* **ACTIVITY**
Return an exact copy of the entries, skipping any picture you find.

* **Pictures paired with source code**

▼

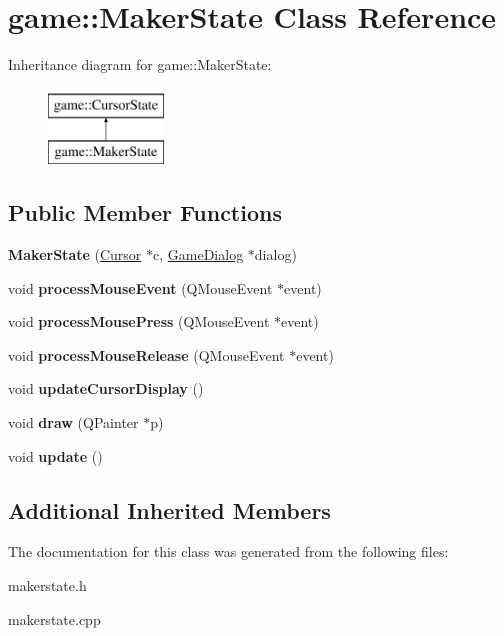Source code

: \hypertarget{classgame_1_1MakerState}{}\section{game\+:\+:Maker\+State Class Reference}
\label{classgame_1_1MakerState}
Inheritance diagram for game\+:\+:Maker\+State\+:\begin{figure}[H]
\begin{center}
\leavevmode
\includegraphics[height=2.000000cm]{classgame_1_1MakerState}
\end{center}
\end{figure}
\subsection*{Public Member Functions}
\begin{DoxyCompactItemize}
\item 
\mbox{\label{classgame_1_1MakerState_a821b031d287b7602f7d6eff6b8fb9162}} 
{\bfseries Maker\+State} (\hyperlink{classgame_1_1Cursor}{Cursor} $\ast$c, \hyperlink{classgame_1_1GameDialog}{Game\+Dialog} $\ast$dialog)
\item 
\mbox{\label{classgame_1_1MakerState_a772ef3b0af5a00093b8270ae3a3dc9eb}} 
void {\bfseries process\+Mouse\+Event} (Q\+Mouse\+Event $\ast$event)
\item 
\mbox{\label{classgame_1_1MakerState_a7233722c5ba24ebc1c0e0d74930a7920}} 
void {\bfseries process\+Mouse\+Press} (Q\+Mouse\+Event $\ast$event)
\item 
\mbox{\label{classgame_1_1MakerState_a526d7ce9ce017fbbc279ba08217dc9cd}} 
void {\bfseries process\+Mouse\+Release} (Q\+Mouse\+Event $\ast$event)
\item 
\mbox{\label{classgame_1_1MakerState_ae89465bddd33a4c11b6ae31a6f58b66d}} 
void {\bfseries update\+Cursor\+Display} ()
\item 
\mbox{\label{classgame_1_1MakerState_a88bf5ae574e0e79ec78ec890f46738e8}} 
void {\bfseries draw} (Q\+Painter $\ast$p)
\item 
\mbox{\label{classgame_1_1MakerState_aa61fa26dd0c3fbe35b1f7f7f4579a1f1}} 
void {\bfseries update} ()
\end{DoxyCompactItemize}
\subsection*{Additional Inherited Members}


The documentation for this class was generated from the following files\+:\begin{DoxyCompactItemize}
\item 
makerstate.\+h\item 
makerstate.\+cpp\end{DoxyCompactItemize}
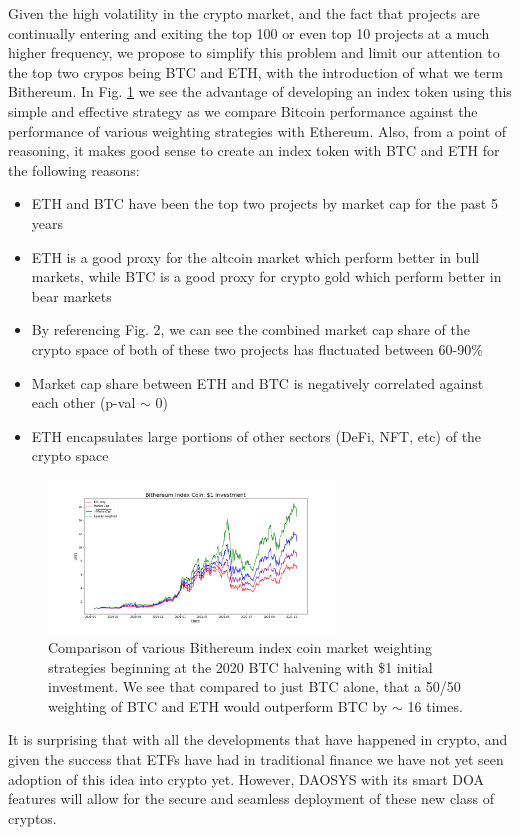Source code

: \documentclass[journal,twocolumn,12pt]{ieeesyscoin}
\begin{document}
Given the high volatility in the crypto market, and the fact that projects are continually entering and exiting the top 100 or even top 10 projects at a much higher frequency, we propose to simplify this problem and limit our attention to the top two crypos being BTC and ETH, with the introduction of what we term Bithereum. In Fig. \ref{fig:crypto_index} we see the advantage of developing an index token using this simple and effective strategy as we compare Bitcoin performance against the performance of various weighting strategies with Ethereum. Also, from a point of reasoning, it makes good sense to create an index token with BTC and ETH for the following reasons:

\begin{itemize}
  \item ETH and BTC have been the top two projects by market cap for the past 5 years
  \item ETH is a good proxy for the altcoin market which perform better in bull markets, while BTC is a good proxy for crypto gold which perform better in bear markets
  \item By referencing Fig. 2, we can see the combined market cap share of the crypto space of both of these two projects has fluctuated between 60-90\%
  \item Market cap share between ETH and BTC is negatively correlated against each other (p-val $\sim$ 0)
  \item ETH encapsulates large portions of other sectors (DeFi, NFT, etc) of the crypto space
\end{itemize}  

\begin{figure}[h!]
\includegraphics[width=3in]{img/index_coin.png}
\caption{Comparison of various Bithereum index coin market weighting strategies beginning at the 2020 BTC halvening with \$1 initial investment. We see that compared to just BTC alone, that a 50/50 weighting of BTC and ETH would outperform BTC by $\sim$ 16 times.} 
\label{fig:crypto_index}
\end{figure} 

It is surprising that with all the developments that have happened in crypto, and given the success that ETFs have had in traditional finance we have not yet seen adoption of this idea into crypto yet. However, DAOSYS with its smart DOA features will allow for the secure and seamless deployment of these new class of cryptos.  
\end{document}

▲

* **SOLUTION TO THE EXERCISE**
Source code

: \hypertarget{classgame_1_1MakerState}{}\section{game\+:\+:Maker\+State Class Reference}
\label{classgame_1_1MakerState}
Inheritance diagram for game\+:\+:Maker\+State\+:\begin{figure}[H]
\begin{center}
\leavevmode
\includegraphics[height=2.000000cm]{classgame_1_1MakerState}
\end{center}
\end{figure}
\subsection*{Public Member Functions}
\begin{DoxyCompactItemize}
\item 
\mbox{\label{classgame_1_1MakerState_a821b031d287b7602f7d6eff6b8fb9162}} 
{\bfseries Maker\+State} (\hyperlink{classgame_1_1Cursor}{Cursor} $\ast$c, \hyperlink{classgame_1_1GameDialog}{Game\+Dialog} $\ast$dialog)
\item 
\mbox{\label{classgame_1_1MakerState_a772ef3b0af5a00093b8270ae3a3dc9eb}} 
void {\bfseries process\+Mouse\+Event} (Q\+Mouse\+Event $\ast$event)
\item 
\mbox{\label{classgame_1_1MakerState_a7233722c5ba24ebc1c0e0d74930a7920}} 
void {\bfseries process\+Mouse\+Press} (Q\+Mouse\+Event $\ast$event)
\item 
\mbox{\label{classgame_1_1MakerState_a526d7ce9ce017fbbc279ba08217dc9cd}} 
void {\bfseries process\+Mouse\+Release} (Q\+Mouse\+Event $\ast$event)
\item 
\mbox{\label{classgame_1_1MakerState_ae89465bddd33a4c11b6ae31a6f58b66d}} 
void {\bfseries update\+Cursor\+Display} ()
\item 
\mbox{\label{classgame_1_1MakerState_a88bf5ae574e0e79ec78ec890f46738e8}} 
void {\bfseries draw} (Q\+Painter $\ast$p)
\item 
\mbox{\label{classgame_1_1MakerState_aa61fa26dd0c3fbe35b1f7f7f4579a1f1}} 
void {\bfseries update} ()
\end{DoxyCompactItemize}
\subsection*{Additional Inherited Members}


The documentation for this class was generated from the following files\+:\begin{DoxyCompactItemize}
\item 
makerstate.\+h\item 
makerstate.\+cpp\end{DoxyCompactItemize}
Source code

: \documentclass[journal,twocolumn,12pt]{ieeesyscoin}
\begin{document}
Given the high volatility in the crypto market, and the fact that projects are continually entering and exiting the top 100 or even top 10 projects at a much higher frequency, we propose to simplify this problem and limit our attention to the top two crypos being BTC and ETH, with the introduction of what we term Bithereum. In Fig. \ref{fig:crypto_index} we see the advantage of developing an index token using this simple and effective strategy as we compare Bitcoin performance against the performance of various weighting strategies with Ethereum. Also, from a point of reasoning, it makes good sense to create an index token with BTC and ETH for the following reasons:

\begin{itemize}
  \item ETH and BTC have been the top two projects by market cap for the past 5 years
  \item ETH is a good proxy for the altcoin market which perform better in bull markets, while BTC is a good proxy for crypto gold which perform better in bear markets
  \item By referencing Fig. 2, we can see the combined market cap share of the crypto space of both of these two projects has fluctuated between 60-90\%
  \item Market cap share between ETH and BTC is negatively correlated against each other (p-val $\sim$ 0)
  \item ETH encapsulates large portions of other sectors (DeFi, NFT, etc) of the crypto space
\end{itemize}  

\begin{figure}[h!]
\includegraphics[width=3in]{img/index_coin.png}
\caption{Comparison of various Bithereum index coin market weighting strategies beginning at the 2020 BTC halvening with \$1 initial investment. We see that compared to just BTC alone, that a 50/50 weighting of BTC and ETH would outperform BTC by $\sim$ 16 times.} 
\label{fig:crypto_index}
\end{figure} 

It is surprising that with all the developments that have happened in crypto, and given the success that ETFs have had in traditional finance we have not yet seen adoption of this idea into crypto yet. However, DAOSYS with its smart DOA features will allow for the secure and seamless deployment of these new class of cryptos.  
\end{document}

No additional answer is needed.